## Work instructions
The expected answer is the full listing, repeated exactly and free of images.
┏━━
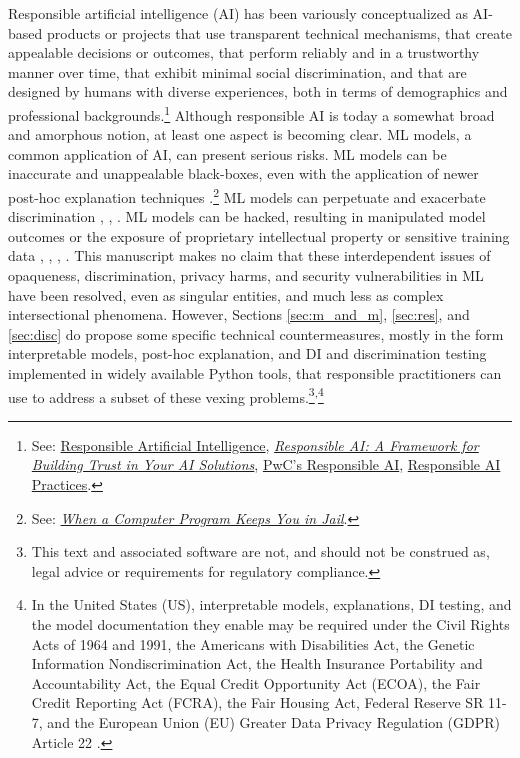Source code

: \documentclass[information,article,submit,moreauthors,pdftex]{definitions/mdpi}
\begin{document}
Responsible artificial intelligence (AI) has been variously conceptualized as AI-based products or projects that use transparent technical mechanisms, that create appealable decisions or outcomes, that perform reliably and in a trustworthy manner over time, that exhibit minimal social discrimination, and that are designed by humans with diverse experiences, both in terms of demographics and professional backgrounds.\footnote{See: \href{https://ec.europa.eu/jrc/communities/sites/jrccties/files/03_dignum_v.pdf}{Responsible Artificial Intelligence}, \href{https://www.accenture.com/_acnmedia/pdf-92/accenture-afs-responsible-ai.pdf}{\textit{Responsible AI: A Framework for Building Trust in Your AI Solutions}}, \href{https://www.pwc.com/us/en/services/consulting/analytics/artificial-intelligence/what-is-responsible-ai.html}{PwC's Responsible AI}, \href{https://ai.google/responsibilities/responsible-ai-practices/}{Responsible AI Practices}.} Although responsible AI is today a somewhat broad and amorphous notion, at least one aspect is becoming clear. ML models, a common application of AI, can present serious risks. ML models can be inaccurate and unappealable black-boxes, even with the application of newer post-hoc explanation techniques \cite{please_stop}.\footnote{See: \href{https://www.nytimes.com/2017/06/13/opinion/how-computers-are-harming-criminal-justice.html}{\textit{When a Computer Program Keeps You in Jail}}.} ML models can perpetuate and exacerbate discrimination \cite{feldman2015certifying}, \cite{dwork2012fairness}, \cite{gender_shades}.  ML models can be hacked, resulting in manipulated model outcomes or the exposure of proprietary intellectual property or sensitive training data \cite{security_of_ml}, \cite{model_stealing}, \cite{membership_inference}, \cite{shokri2019privacy}. This manuscript makes no claim that these interdependent issues of opaqueness, discrimination, privacy harms, and security vulnerabilities in ML have been resolved, even as singular entities, and much less as complex intersectional phenomena. However, Sections \ref{sec:m_and_m}, \ref{sec:res}, and \ref{sec:disc} do propose some specific technical countermeasures, mostly in the form interpretable models, post-hoc explanation, and DI and discrimination testing implemented in widely available Python tools, that responsible practitioners can use to address a subset of these vexing problems.\footnote{This text and associated software are not, and should not be construed as, legal advice or requirements for regulatory compliance.}\textsuperscript{,}\footnote{In the United States (US), interpretable models, explanations, DI testing, and the model documentation they enable may be required under the Civil Rights Acts of 1964 and 1991, the Americans with Disabilities Act, the Genetic Information Nondiscrimination Act, the Health Insurance Portability and Accountability Act, the Equal Credit Opportunity Act (ECOA), the Fair Credit Reporting Act (FCRA), the Fair Housing Act, Federal Reserve SR 11-7, and the European Union (EU) Greater Data Privacy Regulation (GDPR) Article 22 \cite{ff_interpretability}.} 
\end{document}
┗━━
## Answer box
Source code

: \documentclass[information,article,submit,moreauthors,pdftex]{definitions/mdpi}
\begin{document}
Responsible artificial intelligence (AI) has been variously conceptualized as AI-based products or projects that use transparent technical mechanisms, that create appealable decisions or outcomes, that perform reliably and in a trustworthy manner over time, that exhibit minimal social discrimination, and that are designed by humans with diverse experiences, both in terms of demographics and professional backgrounds.\footnote{See: \href{https://ec.europa.eu/jrc/communities/sites/jrccties/files/03_dignum_v.pdf}{Responsible Artificial Intelligence}, \href{https://www.accenture.com/_acnmedia/pdf-92/accenture-afs-responsible-ai.pdf}{\textit{Responsible AI: A Framework for Building Trust in Your AI Solutions}}, \href{https://www.pwc.com/us/en/services/consulting/analytics/artificial-intelligence/what-is-responsible-ai.html}{PwC's Responsible AI}, \href{https://ai.google/responsibilities/responsible-ai-practices/}{Responsible AI Practices}.} Although responsible AI is today a somewhat broad and amorphous notion, at least one aspect is becoming clear. ML models, a common application of AI, can present serious risks. ML models can be inaccurate and unappealable black-boxes, even with the application of newer post-hoc explanation techniques \cite{please_stop}.\footnote{See: \href{https://www.nytimes.com/2017/06/13/opinion/how-computers-are-harming-criminal-justice.html}{\textit{When a Computer Program Keeps You in Jail}}.} ML models can perpetuate and exacerbate discrimination \cite{feldman2015certifying}, \cite{dwork2012fairness}, \cite{gender_shades}.  ML models can be hacked, resulting in manipulated model outcomes or the exposure of proprietary intellectual property or sensitive training data \cite{security_of_ml}, \cite{model_stealing}, \cite{membership_inference}, \cite{shokri2019privacy}. This manuscript makes no claim that these interdependent issues of opaqueness, discrimination, privacy harms, and security vulnerabilities in ML have been resolved, even as singular entities, and much less as complex intersectional phenomena. However, Sections \ref{sec:m_and_m}, \ref{sec:res}, and \ref{sec:disc} do propose some specific technical countermeasures, mostly in the form interpretable models, post-hoc explanation, and DI and discrimination testing implemented in widely available Python tools, that responsible practitioners can use to address a subset of these vexing problems.\footnote{This text and associated software are not, and should not be construed as, legal advice or requirements for regulatory compliance.}\textsuperscript{,}\footnote{In the United States (US), interpretable models, explanations, DI testing, and the model documentation they enable may be required under the Civil Rights Acts of 1964 and 1991, the Americans with Disabilities Act, the Genetic Information Nondiscrimination Act, the Health Insurance Portability and Accountability Act, the Equal Credit Opportunity Act (ECOA), the Fair Credit Reporting Act (FCRA), the Fair Housing Act, Federal Reserve SR 11-7, and the European Union (EU) Greater Data Privacy Regulation (GDPR) Article 22 \cite{ff_interpretability}.} 
\end{document}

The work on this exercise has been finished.